What this task involves:
Give back the full listing as written. No pictures go with it.
━━━ Data listing ━━━
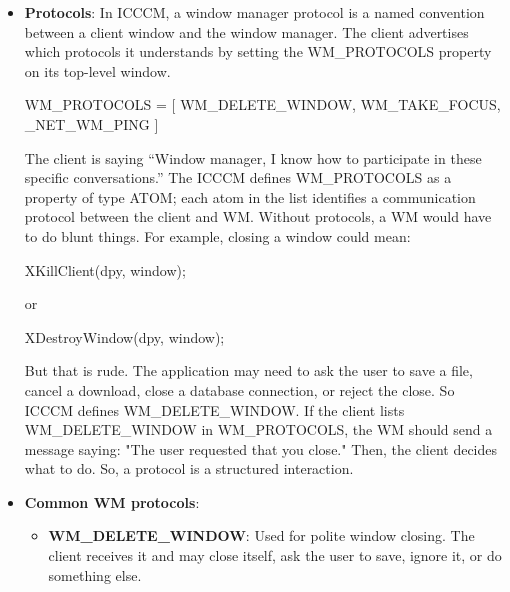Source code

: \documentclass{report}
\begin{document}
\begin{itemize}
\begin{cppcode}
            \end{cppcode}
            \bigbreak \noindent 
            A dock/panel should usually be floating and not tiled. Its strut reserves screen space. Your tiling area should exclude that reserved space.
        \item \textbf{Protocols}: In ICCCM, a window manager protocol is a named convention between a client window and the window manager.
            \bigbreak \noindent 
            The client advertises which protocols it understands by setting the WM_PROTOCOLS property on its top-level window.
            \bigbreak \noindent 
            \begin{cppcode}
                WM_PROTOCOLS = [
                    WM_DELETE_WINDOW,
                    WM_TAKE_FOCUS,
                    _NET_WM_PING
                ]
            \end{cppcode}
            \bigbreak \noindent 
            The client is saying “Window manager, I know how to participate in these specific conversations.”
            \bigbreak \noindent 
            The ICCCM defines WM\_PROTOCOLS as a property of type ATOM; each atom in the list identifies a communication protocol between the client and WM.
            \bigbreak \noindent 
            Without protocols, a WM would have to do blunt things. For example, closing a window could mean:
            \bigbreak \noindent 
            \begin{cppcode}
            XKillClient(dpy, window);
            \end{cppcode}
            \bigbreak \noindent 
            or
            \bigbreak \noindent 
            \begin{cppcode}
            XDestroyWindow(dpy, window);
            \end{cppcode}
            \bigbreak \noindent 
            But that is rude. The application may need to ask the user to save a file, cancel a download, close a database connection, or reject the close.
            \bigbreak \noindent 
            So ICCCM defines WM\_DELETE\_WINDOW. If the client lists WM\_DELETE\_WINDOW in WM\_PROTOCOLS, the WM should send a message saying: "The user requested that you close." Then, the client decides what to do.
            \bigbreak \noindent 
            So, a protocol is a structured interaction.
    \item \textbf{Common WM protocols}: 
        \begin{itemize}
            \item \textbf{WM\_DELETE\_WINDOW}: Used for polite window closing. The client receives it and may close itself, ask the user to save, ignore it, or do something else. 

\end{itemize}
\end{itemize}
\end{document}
━━━
Problem solution:
Source code

: \documentclass{report}
\begin{document}
\begin{itemize}
\begin{cppcode}
            \end{cppcode}
            \bigbreak \noindent 
            A dock/panel should usually be floating and not tiled. Its strut reserves screen space. Your tiling area should exclude that reserved space.
        \item \textbf{Protocols}: In ICCCM, a window manager protocol is a named convention between a client window and the window manager.
            \bigbreak \noindent 
            The client advertises which protocols it understands by setting the WM_PROTOCOLS property on its top-level window.
            \bigbreak \noindent 
            \begin{cppcode}
                WM_PROTOCOLS = [
                    WM_DELETE_WINDOW,
                    WM_TAKE_FOCUS,
                    _NET_WM_PING
                ]
            \end{cppcode}
            \bigbreak \noindent 
            The client is saying “Window manager, I know how to participate in these specific conversations.”
            \bigbreak \noindent 
            The ICCCM defines WM\_PROTOCOLS as a property of type ATOM; each atom in the list identifies a communication protocol between the client and WM.
            \bigbreak \noindent 
            Without protocols, a WM would have to do blunt things. For example, closing a window could mean:
            \bigbreak \noindent 
            \begin{cppcode}
            XKillClient(dpy, window);
            \end{cppcode}
            \bigbreak \noindent 
            or
            \bigbreak \noindent 
            \begin{cppcode}
            XDestroyWindow(dpy, window);
            \end{cppcode}
            \bigbreak \noindent 
            But that is rude. The application may need to ask the user to save a file, cancel a download, close a database connection, or reject the close.
            \bigbreak \noindent 
            So ICCCM defines WM\_DELETE\_WINDOW. If the client lists WM\_DELETE\_WINDOW in WM\_PROTOCOLS, the WM should send a message saying: "The user requested that you close." Then, the client decides what to do.
            \bigbreak \noindent 
            So, a protocol is a structured interaction.
    \item \textbf{Common WM protocols}: 
        \begin{itemize}
            \item \textbf{WM\_DELETE\_WINDOW}: Used for polite window closing. The client receives it and may close itself, ask the user to save, ignore it, or do something else. 

\end{itemize}
\end{itemize}
\end{document}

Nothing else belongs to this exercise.